Another small fragmentation issue we ran into is that foreign key constraints are not supported on some older Android devices. Because we basically only use these for error checking, it was not a large problem.

Performance aspects

The migration initially ran in the background on the first run, but it turns out this leads to horrible performance as the user tries to interact for the first time while there is heavy disk I/O and processing happening at the same time. Because that kind of nullifies the message we were trying to send that Native Fennec is a lot faster, we opted to show a modal screen instead that informs the user of what is happening. Of  course, popping up a loading screen doesn't exactly convey a message of speediness either, but we should be fine as long as the user only sees it once and it doesn't take too long.

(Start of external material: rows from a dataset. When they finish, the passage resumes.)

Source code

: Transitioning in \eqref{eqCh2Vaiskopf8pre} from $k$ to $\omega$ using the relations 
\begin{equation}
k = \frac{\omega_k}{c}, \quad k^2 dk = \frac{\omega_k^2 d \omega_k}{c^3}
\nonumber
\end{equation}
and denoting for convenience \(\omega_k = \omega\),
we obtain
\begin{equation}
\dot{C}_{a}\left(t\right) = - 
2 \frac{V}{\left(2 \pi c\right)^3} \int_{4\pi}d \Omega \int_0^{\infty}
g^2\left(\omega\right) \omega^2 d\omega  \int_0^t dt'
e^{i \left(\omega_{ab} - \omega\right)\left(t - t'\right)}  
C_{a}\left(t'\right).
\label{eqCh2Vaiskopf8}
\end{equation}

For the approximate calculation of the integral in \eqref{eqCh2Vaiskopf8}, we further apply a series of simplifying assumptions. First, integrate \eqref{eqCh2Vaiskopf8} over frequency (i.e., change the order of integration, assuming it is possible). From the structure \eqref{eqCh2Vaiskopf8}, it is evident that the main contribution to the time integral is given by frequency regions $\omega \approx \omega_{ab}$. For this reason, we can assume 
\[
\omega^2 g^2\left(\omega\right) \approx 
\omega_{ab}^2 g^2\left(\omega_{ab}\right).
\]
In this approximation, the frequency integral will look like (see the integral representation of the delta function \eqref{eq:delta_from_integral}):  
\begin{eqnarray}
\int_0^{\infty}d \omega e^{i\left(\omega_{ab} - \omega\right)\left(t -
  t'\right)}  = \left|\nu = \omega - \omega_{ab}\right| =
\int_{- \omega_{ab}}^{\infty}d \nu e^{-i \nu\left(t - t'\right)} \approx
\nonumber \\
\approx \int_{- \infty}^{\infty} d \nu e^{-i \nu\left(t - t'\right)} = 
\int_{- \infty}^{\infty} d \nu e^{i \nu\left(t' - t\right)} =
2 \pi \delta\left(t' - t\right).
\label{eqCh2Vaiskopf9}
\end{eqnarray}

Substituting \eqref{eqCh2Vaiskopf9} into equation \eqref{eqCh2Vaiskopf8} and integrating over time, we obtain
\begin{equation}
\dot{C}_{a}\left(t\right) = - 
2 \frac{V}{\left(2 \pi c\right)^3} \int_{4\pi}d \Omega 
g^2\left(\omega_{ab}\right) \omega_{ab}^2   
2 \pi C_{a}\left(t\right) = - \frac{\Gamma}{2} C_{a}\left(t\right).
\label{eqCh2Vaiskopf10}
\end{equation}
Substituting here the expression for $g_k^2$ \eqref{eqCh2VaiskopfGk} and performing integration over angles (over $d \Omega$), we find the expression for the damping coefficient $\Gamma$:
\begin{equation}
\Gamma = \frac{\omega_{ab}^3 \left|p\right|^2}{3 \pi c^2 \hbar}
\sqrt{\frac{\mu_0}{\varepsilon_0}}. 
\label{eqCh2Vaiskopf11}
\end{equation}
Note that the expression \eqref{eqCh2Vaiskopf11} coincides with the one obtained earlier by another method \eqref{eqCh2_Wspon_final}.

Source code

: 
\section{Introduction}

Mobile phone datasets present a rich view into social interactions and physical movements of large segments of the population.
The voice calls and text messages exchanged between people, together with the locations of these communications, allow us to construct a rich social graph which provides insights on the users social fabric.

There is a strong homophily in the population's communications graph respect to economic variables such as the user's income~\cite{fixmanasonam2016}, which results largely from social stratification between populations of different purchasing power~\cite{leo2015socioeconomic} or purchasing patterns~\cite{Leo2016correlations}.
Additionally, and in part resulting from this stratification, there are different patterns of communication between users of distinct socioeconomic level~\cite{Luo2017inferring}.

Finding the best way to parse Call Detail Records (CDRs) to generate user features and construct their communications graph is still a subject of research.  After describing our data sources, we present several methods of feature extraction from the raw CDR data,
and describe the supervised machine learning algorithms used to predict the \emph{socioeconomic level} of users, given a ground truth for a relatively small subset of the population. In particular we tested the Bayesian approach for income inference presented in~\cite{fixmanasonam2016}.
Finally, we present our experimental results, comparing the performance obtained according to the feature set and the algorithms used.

The latter was a bit of a problem though. Initial implementations ran at a speed of a few bookmarks or history entries per second. It's not unusual for Firefox users to have hundreds of bookmarks and hundreds of thousands of history entries. Android provides an API to allow ContentProviders to support database transactions, and implementing support for those on both sides sped up our migration speed to about 50-100 records per second. This was another example of the work on this little-seen feature providing benefits elsewhere, as Sync is now also using the faster API.

There are some interesting interactions with the batch API in Android if part of the transaction fails. Basically, it is implementation-defined what to do if an operation fails for some operations (applyBatch), and the API seems to be designed to really allow both options (continue or abort) to work. For our purposes, doing as much as possible was the better option, but this turns out to have some problems because the API to tell SQLite what to do in such a case isn't available in Android <= 2.2, which we wanted to support. This lead to some "interesting" code that may make your eyes bleed.

Sync integration 

Because that's still not fast enough to migrate a users entire history on the first run, we also made an API that allows Sync to interact with the migration feature. The first run will migrate about 2000 entries and the entire bookmarks table. For users without Sync, this is all that they'll get, but it is enough to make the AwesomeBar quite usable and covers several weeks of browsing even for moderately heavy users.

If the users have Sync set up, the idea was that Sync will continue the migration from the database before starting to use the network. Feedback from the beta made us reconsider the previous approach: the problem of delaying Sync until the Places database has been entirely migrated is that the user will not get his more recent History updates until his updates from potentially weeks or months ago have been migrated. This leads to a suboptimal experience, and it's something we're going to try to address for the release.

The XUL to Native migration includes a feature that tries to migrate your Sync credentials automatically if you have them set up in Native Fennec. Unfortunately this had a bug in the very first beta release, so if you were one of the earliest adopters this will not have worked for you. The issue was fixed in the second beta release.

Future work 

Despite the first beta being out, work on this crucial feature is far from finished. Aside from the points already mentioned above, there are a few more notable areas that we plan to get addressed before the release ships:

  • After support for the Android bookmarks & history database was dropped, users who were previously using the built-in browser have no way to import their bookmarks and history into Fennec right now. We're currently working on adding this feature as a first priority. Eventually we will add export functionality as well (though we'd rather make Fennec so awesome that nobody ever wants to use the built-in browser ever again!).
  • There is currently no expiration in the history database. So although the format is a bit more compact than Places, it could theoretically grow unbounded if the user visits a lot of sites on his phone and keeps on using Firefox. The algorithms for this that Places uses are fairly complicated, so we need to study which parts are meaningful for a mobile device, and if we want to tune it differently for typical phone or tablet use scenarios.